Le is absolutely right to be confident. I’ve attended dozens of trade-association  meetings for the nominally non-partisan nonprofit sector during the past three decades, ranging from the Council on Foundations to Independent Sector to the Alliance for Nonprofit Management. Other than my own occasional participation in panels, the overwhelming ideological tenor of these gatherings has been unremittingly progressive. 

At a Council on Foundations meeting in Denver some years ago, one of the three main thematic tracks was devoted entirely to cultivating social-justice activism. Attending a panel in the track, I listened to one of the many young and eager participants challenge the reluctance of progressive foundations to fund outright violence against oppressive institutions. Happily, another participant—from Northern Ireland—was there to suggest difficulties with that argument.

During another Council on Foundations conference in Chicago, I had the privilege of attending the National Committee for Responsive Philanthropy’s (NCRP’s) annual awards ceremony. I was deeply impressed by the number, youth, and enthusiasm of foundation and nonprofit representatives present, celebrating successful partnerships in advancing progressive goals. In my subsequent email to NCRP president Aaron Dorfman, I congratulated him on such a lively and energetic event. And I confessed that I could not imagine any such well-attended gathering of boisterous young conservatives in the foundation world.

I still can’t imagine that. It’s not just that the totals of philanthropic dollars devoted to conservative causes are dwarfed by progressive sums. It’s that virtually every institution within philanthropy’s professional, educational, and consulting infrastructure is imbued with progressive political sentiments and staffed with progressive activists.

Yet conservatives are slow to recognize this truth. Their central doctrine is “philanthropic freedom.” They claim that this serves to protect Alexis de Tocqueville’s vision of a varied, vigorous, and decentralized American civil society.
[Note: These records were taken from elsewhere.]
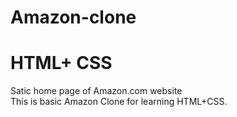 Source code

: # Amazon-clone
# HTML+ CSS
Satic home page of Amazon.com website <br>
This is basic Amazon Clone for learning HTML+CSS.

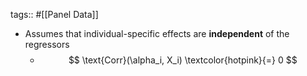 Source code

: tags:: #[[Panel Data]]

- Assumes that individual-specific effects are **independent** of the regressors
	- $$
	  \text{Corr}(\alpha_i, X_i) \textcolor{hotpink}{=} 0
	  $$
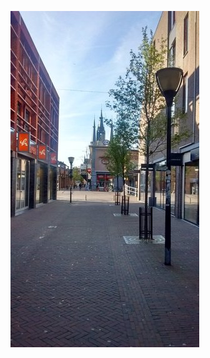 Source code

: <!-- 
.. title: پیاده‌روی در دلفت-پسین بیست آوریل دوهزار و پانزده
.. slug: 2015-04-20-lopen-in-delft-middag
.. date: 2015-04-20 20:14:54 UTC+02:00
.. tags: 
.. category: پیاده‌روی در دلفت
.. link: 
.. description: 
.. type: text
-->

![delft](/20150420_middag_small.jpg)


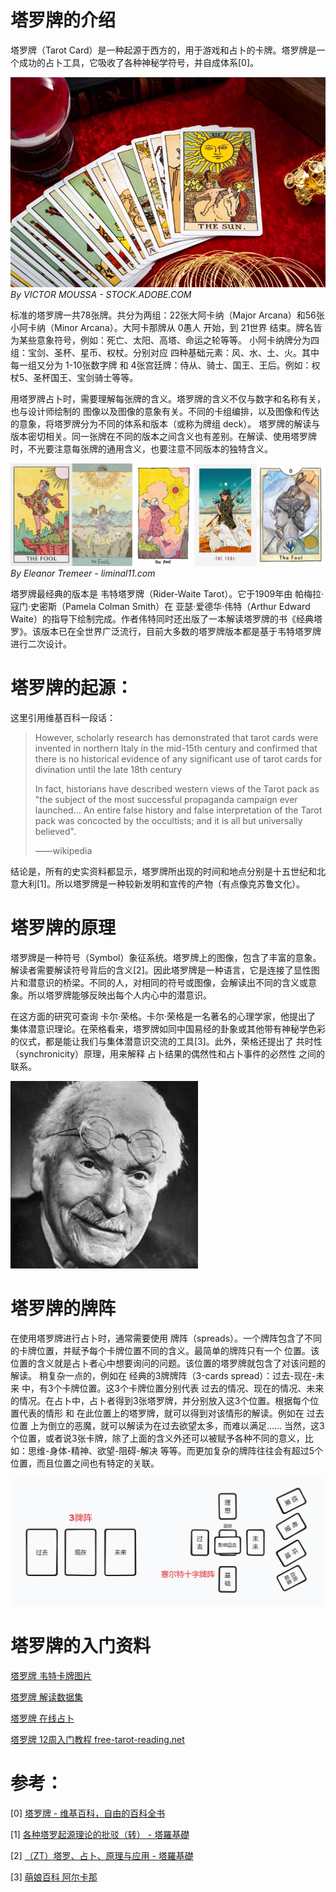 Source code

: # 塔罗牌的介绍

塔罗牌（Tarot Card）是一种起源于西方的，用于游戏和占卜的卡牌。塔罗牌是一个成功的占卜工具，它吸收了各种神秘学符号，并自成体系[0]。

![tarot cards](../images/tarot-VICTORMOUSSA-STOCK.ADOBE.COM.png)
*By VICTOR MOUSSA - STOCK.ADOBE.COM*


标准的塔罗牌一共78张牌。共分为两组：22张大阿卡纳（Major Arcana）和56张小阿卡纳（Minor Arcana）。大阿卡那牌从 0愚人 开始，到 21世界 结束。牌名皆为某些意象符号，例如：死亡、太阳、高塔、命运之轮等等。
小阿卡纳牌分为四组：宝剑、圣杯、星币、权杖。分别对应 四种基础元素：风、水、土、火。其中每一组又分为 1-10张数字牌 和 4张宫廷牌：侍从、骑士、国王、王后。例如：权杖5、圣杯国王、宝剑骑士等等。

用塔罗牌占卜时，需要理解每张牌的含义。塔罗牌的含义不仅与数字和名称有关，也与设计师绘制的 图像以及图像的意象有关。不同的卡组编排，以及图像和传达的意象，将塔罗牌分为不同的体系和版本（或称为牌组 deck）。
塔罗牌的解读与版本密切相关。同一张牌在不同的版本之间含义也有差别。在解读、使用塔罗牌时，不光要注意每张牌的通用含义，也要注意不同版本的独特含义。

![the fool in different decks](../images/tarotFool-EleanorTremeer-liminal11.com.png)
*By Eleanor Tremeer - liminal11.com*


塔罗牌最经典的版本是 韦特塔罗牌（Rider-Waite Tarot）。它于1909年由 帕梅拉·寇门·史密斯（Pamela Colman Smith）在 亚瑟·爱德华·伟特（Arthur Edward Waite）的指导下绘制完成。作者伟特同时还出版了一本解读塔罗牌的书《经典塔罗》。该版本已在全世界广泛流行，目前大多数的塔罗牌版本都是基于韦特塔罗牌进行二次设计。


# 塔罗牌的起源：

这里引用维基百科一段话：

>However, scholarly research has demonstrated that tarot cards were invented in northern Italy in the mid-15th century and confirmed that there is no historical evidence of any significant use of tarot cards for divination until the late 18th century
>
>In fact, historians have described western views of the Tarot pack as "the subject of the most successful propaganda campaign ever launched... An entire false history and false interpretation of the Tarot pack was concocted by the occultists; and it is all but universally believed".
>
>——wikipedia

结论是，所有的史实资料都显示，塔罗牌所出现的时间和地点分别是十五世纪和北意大利[1]。所以塔罗牌是一种较新发明和宣传的产物（有点像克苏鲁文化）。


# 塔罗牌的原理

塔罗牌是一种符号（Symbol）象征系统。塔罗牌上的图像，包含了丰富的意象。解读者需要解读符号背后的含义[2]。因此塔罗牌是一种语言，它是连接了显性图片和潜意识的桥梁。不同的人，对相同的符号或图像，会解读出不同的含义或意象。所以塔罗牌能够反映出每个人内心中的潜意识。

在这方面的研究可查询 卡尔·荣格。卡尔·荣格是一名著名的心理学家，他提出了 集体潜意识理论。在荣格看来，塔罗牌如同中国易经的卦象或其他带有神秘学色彩的仪式，都是能让我们与集体潜意识交流的工具[3]。此外，荣格还提出了 共时性（synchronicity）原理，用来解释 占卜结果的偶然性和占卜事件的必然性 之间的联系。

![Carl Jung](../images/Jung.jpg)


# 塔罗牌的牌阵

在使用塔罗牌进行占卜时，通常需要使用 牌阵（spreads）。一个牌阵包含了不同的卡牌位置，并赋予每个卡牌位置不同的含义。最简单的牌阵只有一个 位置。该位置的含义就是占卜者心中想要询问的问题。该位置的塔罗牌就包含了对该问题的解读。
稍复杂一点的，例如在 经典的3牌牌阵（3-cards spread）：过去-现在-未来 中，有3个卡牌位置。这3个卡牌位置分别代表 过去的情况、现在的情况、未来的情况。在占卜中，占卜者得到3张塔罗牌，并分别放入这3个位置。根据每个位置代表的情形 和 在此位置上的塔罗牌，就可以得到对该情形的解读。例如在 过去位置 上为倒立的恶魔，就可以解读为在过去欲望太多，而难以满足……
当然，这3个位置，或者说3张卡牌，除了上面的含义外还可以被赋予各种不同的意义，比如：思维-身体-精神、欲望-阻碍-解决 等等。而更加复杂的牌阵往往会有超过5个位置，而且位置之间也有特定的关联。

![tarot spreads](../images/tarotSpreads.png)


# 塔罗牌的入门资料

[塔罗牌 韦特卡牌图片](https://github.com/Searge/tarot)

[塔罗牌 解读数据集](https://www.kaggle.com/datasets/lsind18/tarot-json)

[塔罗牌 在线占卜](https://tarot-world-rws-deck.web.app)

[塔罗牌 12周入门教程 free-tarot-reading.net](https://www.free-tarot-reading.net/learn-tarot)


# 参考：

[0]  [塔罗牌 - 维基百科，自由的百科全书](https://zh.wikipedia.org/wiki/%E5%A1%94%E7%BE%85%E7%89%8C)

[1]  [各种塔罗起源理论的批驳（转） - 塔羅基礎 ](http://www.imslr.com/thread-26141-1-1.html)

[2]  [（ZT）塔罗、占卜、原理与应用 - 塔羅基礎](http://www.imslr.com/thread-26218-1-1.html)

[3]  [萌娘百科 阿尔卡那](https://mzh.moegirl.org.cn/%E9%98%BF%E5%B0%94%E5%8D%A1%E9%82%A3)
I admire and strive to cultivate that vision as well. 

But in “actual, existing” philanthropy today, that pleasing prospect has long since been replaced by an oppressively arid, progressive monoculture.

Doesn’t take long

In the desire to preserve philanthropic freedom, conservatives decline to critique the theory or practice of progressive philanthropy, fearing that this will draw unwelcome attention on the Hill. But by guarding the prerogatives of foundations to do whatever they want, they’re basically running interference for causes that are, today, almost entirely progressive. 

When it’s time to establish one of the rare explicitly conservative foundations, donors imagine that drafting carefully delineated statements of their intent will keep a foundation on the desired path. But then, seeking to be “respectable,” they staff their foundation with, or at least consult, the credentialed experts whom I’ve encountered over the years at the trade-association meetings. Their expertise includes innumerable techniques for finessing the “parchment barrier” of donor intent.

It doesn’t take long for a conservative foundation—seeking legitimacy in a comprehensively progressive institutional universe—to swing left. It’s the only sophisticated and professional way to be. And all this is before we discuss the problem of guilt-stricken heirs on the foundation board, who are intent on repentance for its rapacious capitalist origins.

Vu Le safely and rightly assumes that when he summons philanthropy per se to political activism, it will be without doubt progressive activism. Conservatives need to face this truth by acquainting themselves with the real world of contemporary philanthropy. Perhaps then they will reassess their blind loyalty to the status quo in a sector that has become completely antagonistic to their every principle.